[[ DATA FOR REVIEW, beginning ]]

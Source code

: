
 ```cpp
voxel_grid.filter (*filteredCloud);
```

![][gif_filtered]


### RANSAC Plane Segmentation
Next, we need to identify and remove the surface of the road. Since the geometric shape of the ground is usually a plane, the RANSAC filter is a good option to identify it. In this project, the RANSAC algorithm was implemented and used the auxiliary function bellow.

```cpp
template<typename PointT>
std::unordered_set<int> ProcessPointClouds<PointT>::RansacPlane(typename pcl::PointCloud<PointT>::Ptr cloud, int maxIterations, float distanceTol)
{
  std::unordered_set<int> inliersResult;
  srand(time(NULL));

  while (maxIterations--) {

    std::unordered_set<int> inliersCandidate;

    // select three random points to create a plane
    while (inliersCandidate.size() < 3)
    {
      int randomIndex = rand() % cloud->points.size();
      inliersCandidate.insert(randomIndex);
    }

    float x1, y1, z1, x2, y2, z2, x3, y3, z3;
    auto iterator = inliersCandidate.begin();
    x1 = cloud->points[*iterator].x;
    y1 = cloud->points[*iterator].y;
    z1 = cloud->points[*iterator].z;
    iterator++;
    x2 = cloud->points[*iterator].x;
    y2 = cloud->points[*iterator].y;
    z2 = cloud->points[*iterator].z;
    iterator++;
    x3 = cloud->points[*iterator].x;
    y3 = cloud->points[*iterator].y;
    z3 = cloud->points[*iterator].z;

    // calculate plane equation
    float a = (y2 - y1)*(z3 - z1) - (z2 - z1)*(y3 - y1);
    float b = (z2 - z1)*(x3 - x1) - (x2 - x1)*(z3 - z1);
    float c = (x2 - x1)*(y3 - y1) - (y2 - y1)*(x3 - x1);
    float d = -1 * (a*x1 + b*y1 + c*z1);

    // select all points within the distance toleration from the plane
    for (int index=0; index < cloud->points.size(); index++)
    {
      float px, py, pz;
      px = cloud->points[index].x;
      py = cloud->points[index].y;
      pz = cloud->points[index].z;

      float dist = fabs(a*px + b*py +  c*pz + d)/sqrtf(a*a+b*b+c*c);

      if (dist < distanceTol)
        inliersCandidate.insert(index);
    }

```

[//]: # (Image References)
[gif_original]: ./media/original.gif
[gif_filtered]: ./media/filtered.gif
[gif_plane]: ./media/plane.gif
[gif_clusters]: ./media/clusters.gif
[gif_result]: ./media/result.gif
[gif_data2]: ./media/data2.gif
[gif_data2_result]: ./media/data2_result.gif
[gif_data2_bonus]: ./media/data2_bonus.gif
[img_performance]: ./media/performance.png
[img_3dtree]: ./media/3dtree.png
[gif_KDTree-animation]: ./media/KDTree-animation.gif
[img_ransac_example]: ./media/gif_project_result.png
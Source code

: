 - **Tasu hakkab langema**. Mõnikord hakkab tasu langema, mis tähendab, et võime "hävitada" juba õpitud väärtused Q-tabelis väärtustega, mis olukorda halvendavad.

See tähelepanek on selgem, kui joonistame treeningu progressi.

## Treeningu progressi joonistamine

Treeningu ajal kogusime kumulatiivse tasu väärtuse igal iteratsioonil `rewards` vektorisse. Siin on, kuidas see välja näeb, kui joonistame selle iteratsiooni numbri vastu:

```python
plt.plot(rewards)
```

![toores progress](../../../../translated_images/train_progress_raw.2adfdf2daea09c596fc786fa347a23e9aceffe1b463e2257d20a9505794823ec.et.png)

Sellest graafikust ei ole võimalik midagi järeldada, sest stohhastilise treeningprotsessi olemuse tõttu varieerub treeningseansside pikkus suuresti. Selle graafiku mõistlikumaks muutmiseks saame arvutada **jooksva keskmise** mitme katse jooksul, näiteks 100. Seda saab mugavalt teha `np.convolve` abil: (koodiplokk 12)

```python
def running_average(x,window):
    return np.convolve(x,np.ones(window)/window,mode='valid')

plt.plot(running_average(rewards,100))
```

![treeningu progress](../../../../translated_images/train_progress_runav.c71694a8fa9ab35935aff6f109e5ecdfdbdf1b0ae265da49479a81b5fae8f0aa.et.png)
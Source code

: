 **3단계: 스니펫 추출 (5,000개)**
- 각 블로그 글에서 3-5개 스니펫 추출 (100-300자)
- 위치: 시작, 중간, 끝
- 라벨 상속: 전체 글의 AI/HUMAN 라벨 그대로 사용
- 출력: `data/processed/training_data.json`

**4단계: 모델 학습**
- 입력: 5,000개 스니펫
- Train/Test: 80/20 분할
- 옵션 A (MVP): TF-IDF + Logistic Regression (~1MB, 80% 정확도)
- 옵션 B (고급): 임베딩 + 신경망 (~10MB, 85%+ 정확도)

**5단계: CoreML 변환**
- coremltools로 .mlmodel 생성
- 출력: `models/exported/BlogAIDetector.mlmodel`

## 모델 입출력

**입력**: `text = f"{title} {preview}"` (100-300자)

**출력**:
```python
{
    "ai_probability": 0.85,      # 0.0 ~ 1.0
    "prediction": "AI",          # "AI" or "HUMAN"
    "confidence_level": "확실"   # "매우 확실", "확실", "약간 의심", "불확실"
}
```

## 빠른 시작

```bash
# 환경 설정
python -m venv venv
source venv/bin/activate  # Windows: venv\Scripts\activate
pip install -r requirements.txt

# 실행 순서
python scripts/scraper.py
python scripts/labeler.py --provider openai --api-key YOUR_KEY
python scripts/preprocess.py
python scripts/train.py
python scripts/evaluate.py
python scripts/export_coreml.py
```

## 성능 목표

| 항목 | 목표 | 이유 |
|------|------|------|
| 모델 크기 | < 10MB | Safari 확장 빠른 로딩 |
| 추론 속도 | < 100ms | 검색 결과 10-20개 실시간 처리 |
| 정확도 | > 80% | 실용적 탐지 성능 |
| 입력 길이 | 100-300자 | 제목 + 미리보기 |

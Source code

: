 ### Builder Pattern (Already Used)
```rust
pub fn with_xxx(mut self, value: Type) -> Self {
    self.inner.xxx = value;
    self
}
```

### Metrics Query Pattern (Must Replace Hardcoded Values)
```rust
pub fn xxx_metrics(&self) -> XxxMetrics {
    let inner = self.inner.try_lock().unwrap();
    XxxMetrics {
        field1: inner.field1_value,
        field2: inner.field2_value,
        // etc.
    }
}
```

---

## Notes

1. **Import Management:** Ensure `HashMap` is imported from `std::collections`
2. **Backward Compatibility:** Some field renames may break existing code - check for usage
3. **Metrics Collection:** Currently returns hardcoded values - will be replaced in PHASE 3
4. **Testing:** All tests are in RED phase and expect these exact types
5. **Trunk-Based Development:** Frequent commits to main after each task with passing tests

[[ DATA FOR REVIEW, end ]]

Could you restate word for word the lines above, from the one that contains "[gif_clusters]: ./media/clusters.gif" through the one that contains "## Treeningu progressi joonistamine", and no others?

REPLY
[gif_clusters]: ./media/clusters.gif
[gif_result]: ./media/result.gif
[gif_data2]: ./media/data2.gif
[gif_data2_result]: ./media/data2_result.gif
[gif_data2_bonus]: ./media/data2_bonus.gif
[img_performance]: ./media/performance.png
[img_3dtree]: ./media/3dtree.png
[gif_KDTree-animation]: ./media/KDTree-animation.gif
[img_ransac_example]: ./media/gif_project_result.png
Source code

: - **Tasu hakkab langema**. Mõnikord hakkab tasu langema, mis tähendab, et võime "hävitada" juba õpitud väärtused Q-tabelis väärtustega, mis olukorda halvendavad.

See tähelepanek on selgem, kui joonistame treeningu progressi.

## Treeningu progressi joonistamine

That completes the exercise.